What you should do
Could you repeat the records below exactly, leaving the pictures out?

[Dataset entries]

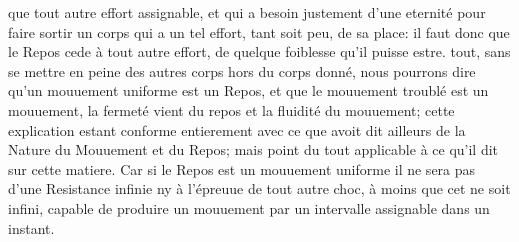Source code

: que tout autre effort assignable, et qui a besoin justement d'une eternit\'{e} pour faire sortir un corps qui a un tel effort, tant soit peu, de sa place: il faut donc que le Repos cede \`{a} tout autre effort, de quelque foiblesse qu'il puisse estre.  tout, sans se mettre en peine des autres corps hors du corps donn\'{e}, nous pourrons dire qu'un mouuement uniforme est un Repos, et que le  mouuement troubl\'{e} est un mouuement,  la fermet\'{e} vient du repos et la fluidit\'{e} du mouuement; cette explication estant conforme entierement avec ce que \protect{} avoit dit ailleurs de la Nature du Mouuement et du Repos; mais point du tout applicable \`{a} ce qu'il dit sur cette matiere. Car si le Repos est un mouuement\protect{}  uniforme il ne sera pas d'une Resistance infinie ny \`{a} l'\'{e}preuue de tout autre choc, \`{a} moins que cet  ne soit infini, capable de produire un mouuement par un intervalle assignable dans un instant.
\pend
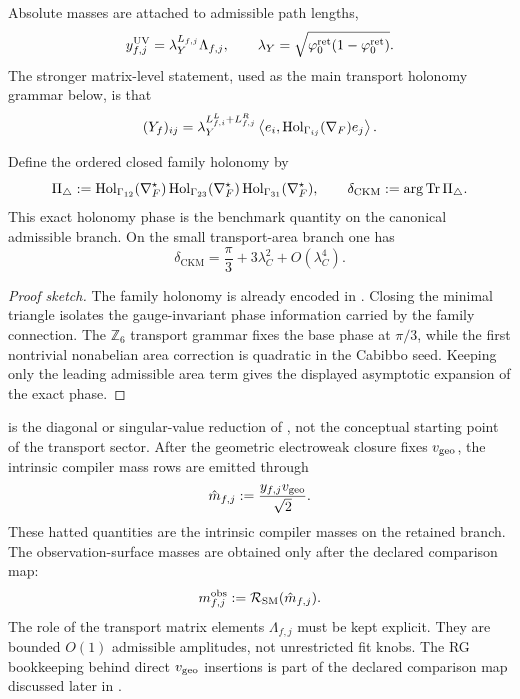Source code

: Absolute masses are attached to admissible path lengths,
\begin{equation}
\label{eq:path-length-yukawa}
y_{f,j}^{\mathrm{UV}}=\lambdaY^{L_{f,j}}\Lambda_{f,j},
\qquad
\lambdaY=\sqrt{\phiz(1-\phiz)}.
\end{equation}
The stronger matrix-level statement, used as the main transport holonomy grammar below, is that
\begin{equation}
\label{eq:yukawa-holonomy-matrix}
(Y_f)_{ij}
=
\lambdaY^{L^L_{f,i}+L^R_{f,j}}
\left\langle e_i,\mathrm{Hol}_{\Gamma_{ij}}(\nabla_F)e_j\right\rangle.
\end{equation}
\begin{proposition}
\label{prop:holonomy-triangle-phase}
\label{prop:exact-family-holonomy-phase}
Define the ordered closed family holonomy by
\[
\Pi_\triangle
:=
\mathrm{Hol}_{\Gamma_{12}}(\nabla_F^\star)\,
\mathrm{Hol}_{\Gamma_{23}}(\nabla_F^\star)\,
\mathrm{Hol}_{\Gamma_{31}}(\nabla_F^\star),
\qquad
\delta_{\mathrm{CKM}}
:=
\arg\tr\Pi_\triangle.
\]
This exact holonomy phase is the benchmark quantity on the canonical admissible branch. On the
small transport-area branch one has
\begin{equation}
\label{eq:ckm-holonomy-phase}
\delta_{\mathrm{CKM}}
=
\frac{\pi}{3}+3\lambda_C^2+O(\lambda_C^4).
\end{equation}
\end{proposition}

\begin{proof}[Proof sketch]
The family holonomy is already encoded in . Closing the
minimal triangle isolates the gauge-invariant phase information carried by the family
connection. The $\mathbb Z_6$ transport grammar fixes the base phase at $\pi/3$, while the
first nontrivial nonabelian area correction is quadratic in the Cabibbo seed. Keeping only the
leading admissible area term gives the displayed asymptotic expansion of the exact phase.
\end{proof}

 is the diagonal or singular-value reduction of , not the conceptual starting point of the transport sector.
After the geometric electroweak closure fixes $\vgeo$, the intrinsic compiler mass rows are emitted through
\begin{equation}
\label{eq:mass-bridge}
\hat m_{f,j}:=\frac{y_{f,j}\vgeo}{\sqrt2}.
\end{equation}
These hatted quantities are the intrinsic compiler masses on the retained branch. The observation-surface masses are obtained only after the declared comparison map:
\[
m_{f,j}^{\mathrm{obs}}:=\mathcal R_{\SM}(\hat m_{f,j}).
\]
The role of the transport matrix elements $\Lambda_{f,j}$ must be kept explicit. They are bounded $O(1)$ admissible amplitudes, not unrestricted fit knobs. The RG bookkeeping behind direct $\vgeo$ insertions is part of the declared comparison map discussed later in .

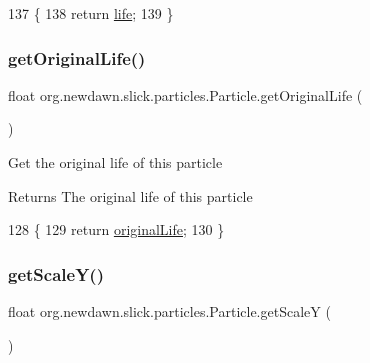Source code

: \begin{DoxyCode}
137                            \{
138         \textcolor{keywordflow}{return} \mbox{\hyperlink{classorg_1_1newdawn_1_1slick_1_1particles_1_1_particle_a361d2a9d01b66d38d90496c096970aab}{life}};
139     \}
\end{DoxyCode}
\mbox{\label{classorg_1_1newdawn_1_1slick_1_1particles_1_1_particle_a87c4fa11b5f1b4c996d102ece9e594af}} 
\subsubsection{\texorpdfstring{get\+Original\+Life()}{getOriginalLife()}}
{\footnotesize\ttfamily float org.\+newdawn.\+slick.\+particles.\+Particle.\+get\+Original\+Life (\begin{DoxyParamCaption}{ }\end{DoxyParamCaption})\hspace{0.3cm}{\ttfamily [inline]}}

Get the original life of this particle

\begin{DoxyReturn}{Returns}
The original life of this particle 
\end{DoxyReturn}

\begin{DoxyCode}
128                                    \{
129         \textcolor{keywordflow}{return} \mbox{\hyperlink{classorg_1_1newdawn_1_1slick_1_1particles_1_1_particle_a7f473d309ac29f2740d498c7d3d58f98}{originalLife}};
130     \}
\end{DoxyCode}
\mbox{\label{classorg_1_1newdawn_1_1slick_1_1particles_1_1_particle_a49022532a526617c26564cd31f02e8b9}} 
\subsubsection{\texorpdfstring{get\+Scale\+Y()}{getScaleY()}}
{\footnotesize\ttfamily float org.\+newdawn.\+slick.\+particles.\+Particle.\+get\+ScaleY (\begin{DoxyParamCaption}{ }\end{DoxyParamCaption})\hspace{0.3cm}{\ttfamily [inline]}}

Result of the exercise
Source code

: que tout autre effort assignable, et qui a besoin justement d'une eternit\'{e} pour faire sortir un corps qui a un tel effort, tant soit peu, de sa place: il faut donc que le Repos cede \`{a} tout autre effort, de quelque foiblesse qu'il puisse estre.  tout, sans se mettre en peine des autres corps hors du corps donn\'{e}, nous pourrons dire qu'un mouuement uniforme est un Repos, et que le  mouuement troubl\'{e} est un mouuement,  la fermet\'{e} vient du repos et la fluidit\'{e} du mouuement; cette explication estant conforme entierement avec ce que \protect{} avoit dit ailleurs de la Nature du Mouuement et du Repos; mais point du tout applicable \`{a} ce qu'il dit sur cette matiere. Car si le Repos est un mouuement\protect{}  uniforme il ne sera pas d'une Resistance infinie ny \`{a} l'\'{e}preuue de tout autre choc, \`{a} moins que cet  ne soit infini, capable de produire un mouuement par un intervalle assignable dans un instant.
\pend
Source code

: Absolute masses are attached to admissible path lengths,
\begin{equation}
\label{eq:path-length-yukawa}
y_{f,j}^{\mathrm{UV}}=\lambdaY^{L_{f,j}}\Lambda_{f,j},
\qquad
\lambdaY=\sqrt{\phiz(1-\phiz)}.
\end{equation}
The stronger matrix-level statement, used as the main transport holonomy grammar below, is that
\begin{equation}
\label{eq:yukawa-holonomy-matrix}
(Y_f)_{ij}
=
\lambdaY^{L^L_{f,i}+L^R_{f,j}}
\left\langle e_i,\mathrm{Hol}_{\Gamma_{ij}}(\nabla_F)e_j\right\rangle.
\end{equation}
\begin{proposition}
\label{prop:holonomy-triangle-phase}
\label{prop:exact-family-holonomy-phase}
Define the ordered closed family holonomy by
\[
\Pi_\triangle
:=
\mathrm{Hol}_{\Gamma_{12}}(\nabla_F^\star)\,
\mathrm{Hol}_{\Gamma_{23}}(\nabla_F^\star)\,
\mathrm{Hol}_{\Gamma_{31}}(\nabla_F^\star),
\qquad
\delta_{\mathrm{CKM}}
:=
\arg\tr\Pi_\triangle.
\]
This exact holonomy phase is the benchmark quantity on the canonical admissible branch. On the
small transport-area branch one has
\begin{equation}
\label{eq:ckm-holonomy-phase}
\delta_{\mathrm{CKM}}
=
\frac{\pi}{3}+3\lambda_C^2+O(\lambda_C^4).
\end{equation}
\end{proposition}

\begin{proof}[Proof sketch]
The family holonomy is already encoded in . Closing the
minimal triangle isolates the gauge-invariant phase information carried by the family
connection. The $\mathbb Z_6$ transport grammar fixes the base phase at $\pi/3$, while the
first nontrivial nonabelian area correction is quadratic in the Cabibbo seed. Keeping only the
leading admissible area term gives the displayed asymptotic expansion of the exact phase.
\end{proof}

 is the diagonal or singular-value reduction of , not the conceptual starting point of the transport sector.
After the geometric electroweak closure fixes $\vgeo$, the intrinsic compiler mass rows are emitted through
\begin{equation}
\label{eq:mass-bridge}
\hat m_{f,j}:=\frac{y_{f,j}\vgeo}{\sqrt2}.
\end{equation}
These hatted quantities are the intrinsic compiler masses on the retained branch. The observation-surface masses are obtained only after the declared comparison map:
\[
m_{f,j}^{\mathrm{obs}}:=\mathcal R_{\SM}(\hat m_{f,j}).
\]
The role of the transport matrix elements $\Lambda_{f,j}$ must be kept explicit. They are bounded $O(1)$ admissible amplitudes, not unrestricted fit knobs. The RG bookkeeping behind direct $\vgeo$ insertions is part of the declared comparison map discussed later in .

Source code

: \begin{DoxyCode}
137                            \{
138         \textcolor{keywordflow}{return} \mbox{\hyperlink{classorg_1_1newdawn_1_1slick_1_1particles_1_1_particle_a361d2a9d01b66d38d90496c096970aab}{life}};
139     \}
\end{DoxyCode}
\mbox{\label{classorg_1_1newdawn_1_1slick_1_1particles_1_1_particle_a87c4fa11b5f1b4c996d102ece9e594af}} 
\subsubsection{\texorpdfstring{get\+Original\+Life()}{getOriginalLife()}}
{\footnotesize\ttfamily float org.\+newdawn.\+slick.\+particles.\+Particle.\+get\+Original\+Life (\begin{DoxyParamCaption}{ }\end{DoxyParamCaption})\hspace{0.3cm}{\ttfamily [inline]}}

Get the original life of this particle

\begin{DoxyReturn}{Returns}
The original life of this particle 
\end{DoxyReturn}

\begin{DoxyCode}
128                                    \{
129         \textcolor{keywordflow}{return} \mbox{\hyperlink{classorg_1_1newdawn_1_1slick_1_1particles_1_1_particle_a7f473d309ac29f2740d498c7d3d58f98}{originalLife}};
130     \}
\end{DoxyCode}
\mbox{\label{classorg_1_1newdawn_1_1slick_1_1particles_1_1_particle_a49022532a526617c26564cd31f02e8b9}} 
\subsubsection{\texorpdfstring{get\+Scale\+Y()}{getScaleY()}}
{\footnotesize\ttfamily float org.\+newdawn.\+slick.\+particles.\+Particle.\+get\+ScaleY (\begin{DoxyParamCaption}{ }\end{DoxyParamCaption})\hspace{0.3cm}{\ttfamily [inline]}}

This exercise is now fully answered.